Looking back on the Canadian feature film scene this year, one recurring image pops to mind: raw dirty sex. That is, sex behind a dumpster, shot so as not to expose the voluptuous nymphet on the bottom, but rather to highlight the less than graceful pumping of one white, jiggly, male ass on top, in Last Wedding.
Or better, sex featuring a not-so-buff, middle-aged married man, whose not-so pornographic member is gratuitously exposed after giving his all to a pretty young prostitute whose backside cellulite is only accentuated by the cold, blue lighting that marks the period in Century Hotel.
For all those who looked forward to seeing the fabulous Wendy Crewson bare it all in Suddenly Naked, you’d have had to stomach the grisly, albeit titillating, scenes of a stunning cougar and a six-foot-six grunge pup doing it on a mattress you imagine is encrusted with last month’s Kraft dinner.
And for something a little more sweet, a little less raw, but perhaps a little more dirty, Lea Pool serves up two hot, private-school lesbians doing the nasty while innocent new-girl-on-campus feigns sleep in the bed next to them in Lost and Delirious, an admittedly loose adaptation of Susan Swan’s The Wives of Bath, but a most accurate incarnation of the most generic male fantasy – no wonder the film sold in more than 30 countries.

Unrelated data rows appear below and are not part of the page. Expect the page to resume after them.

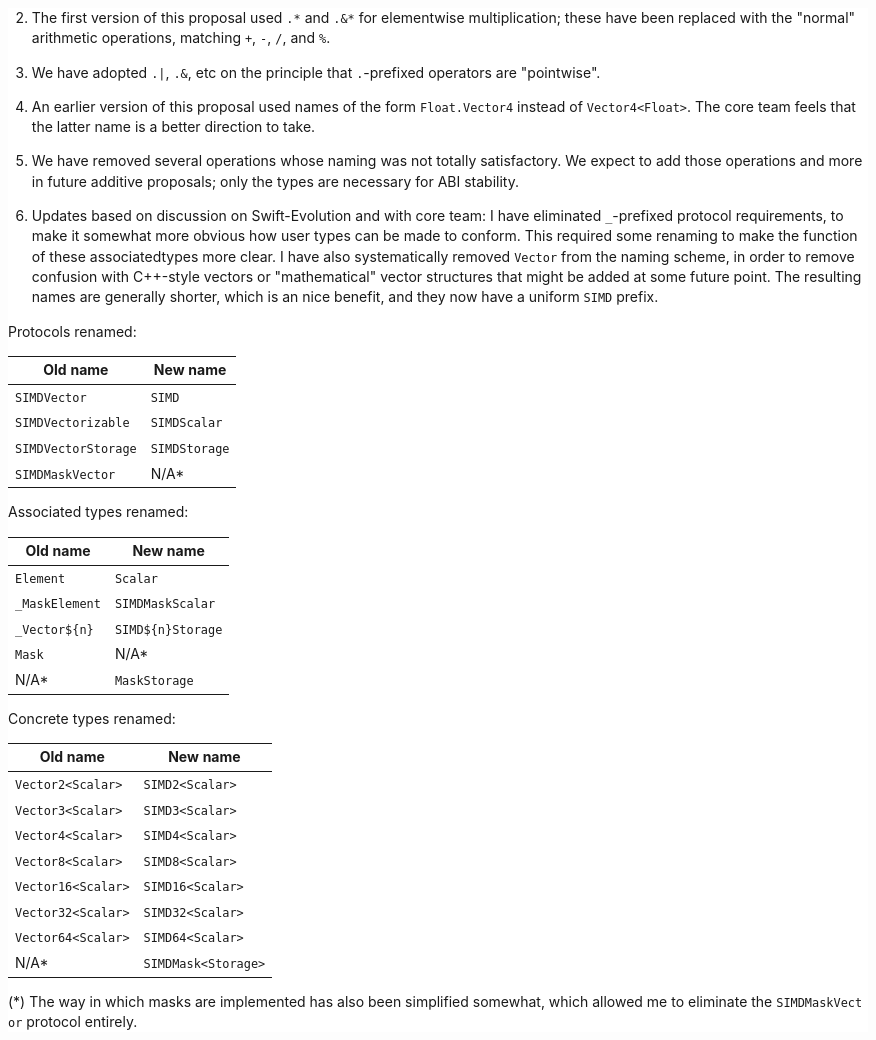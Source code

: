2. The first version of this proposal used `.*` and `.&*` for elementwise multiplication; these
have been replaced with the "normal" arithmetic operations, matching `+`, `-`, `/`, and `%`.

3. We have adopted `.|`, `.&`, etc on the principle that `.`-prefixed operators are "pointwise".

4. An earlier version of this proposal used names of the form `Float.Vector4` instead of
`Vector4<Float>`. The core team feels that the latter name is a better direction to take.

5. We have removed several operations whose naming was not totally satisfactory. We
expect to add those operations and more in future additive proposals; only the types are
necessary for ABI stability.

6. Updates based on discussion on Swift-Evolution and with core team: I have eliminated
`_`-prefixed protocol requirements, to make it somewhat more obvious how user types
can be made to conform. This required some renaming to make the function of these
associatedtypes more clear. I have also systematically removed `Vector` from the naming
scheme, in order to remove confusion with C++-style vectors or "mathematical" vector
structures that might be added at some future point. The resulting names are generally
shorter, which is an nice benefit, and they now have a uniform `SIMD` prefix.

  Protocols renamed:
  
  |  Old name | New name |
  | --- | --- |
  | `SIMDVector` | `SIMD` |
  | `SIMDVectorizable` | `SIMDScalar` |
  | `SIMDVectorStorage` | `SIMDStorage` |
  | `SIMDMaskVector` | N/A* |

  Associated types renamed:
  
  | Old name | New name |
  | --- | --- |
  | `Element` | `Scalar` |
  | `_MaskElement` | `SIMDMaskScalar` |
  | `_Vector${n}` | `SIMD${n}Storage` |
  | `Mask` | N/A* |
  | N/A* | `MaskStorage` |

  Concrete types renamed:
  
  | Old name | New name |
  | --- | --- |
  | `Vector2<Scalar>` | `SIMD2<Scalar>` |
  | `Vector3<Scalar>` | `SIMD3<Scalar>` |
  | `Vector4<Scalar>` | `SIMD4<Scalar>` |
  | `Vector8<Scalar>` | `SIMD8<Scalar>` |
  | `Vector16<Scalar>` | `SIMD16<Scalar>` |
  | `Vector32<Scalar>` | `SIMD32<Scalar>` |
  | `Vector64<Scalar>` | `SIMD64<Scalar>` |
  | N/A* | `SIMDMask<Storage>` |
  
  (*) The way in which masks are implemented has also been simplified somewhat, which
  allowed me to eliminate the `SIMDMaskVector` protocol entirely.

But as memorable as these films are for their sexual pronunciation, and in some cases their scripts, performances and production values, none was selected for best film consideration at this year’s Genie Awards (See Genie Report, p. G-1). Last Wedding, which opened the 2001 Toronto International Film Festival to critical acclaim, was released theatrically prior to jury selection and named through a Playback Web survey the best Canadian film of 2001, is perhaps the biggest upset with six nominations, excluding the top honor. In multiple noms, the relationships-gone-bad film beat out top contenders Eisenstein (5), Treed Murray (5) and Un crabe dans la tete (4).
But enough about sex and top honors.
What’s truly top of mind these days is women. That is, the close to 60 female broadcast professionals who have lost their jobs to Corus Entertainment’s corporate restructuring.
Or better, broadcasting doyenne Trina McQueen deciding to call it quits less than a year after being named CTV’s president and COO (see story, p. 5), and only months after premium television mastermind Lisa de Wilde walked the plank.
While these events are unrelated, together they beg the question: are we returning to the broadcasting dark ages when the ‘boys club’ had a stranglehold on the industry’s senior rank positions?
‘When I sit back and think about the broadcast landscape, I hope and trust we’re not stepping back 10 years,’ says WTN outgoing president Elaine Ali, who was recently replaced by Toronto-based Tampax guru Wendy Herman (see story, p. 2).
McQueen assures that there have been ‘immense and exciting changes for women in the industry’ over the course of her 35-year career. Although, she says, ‘that doesn’t mean it’s secure [for women]. There still is some difficulty.’
The truth is, for all the white, jiggly, male asses controlling the show, the Canadian film and television industry boasts a fervent body of female toppers.
But no matter who’s on top, we’d all still agree, sex sells!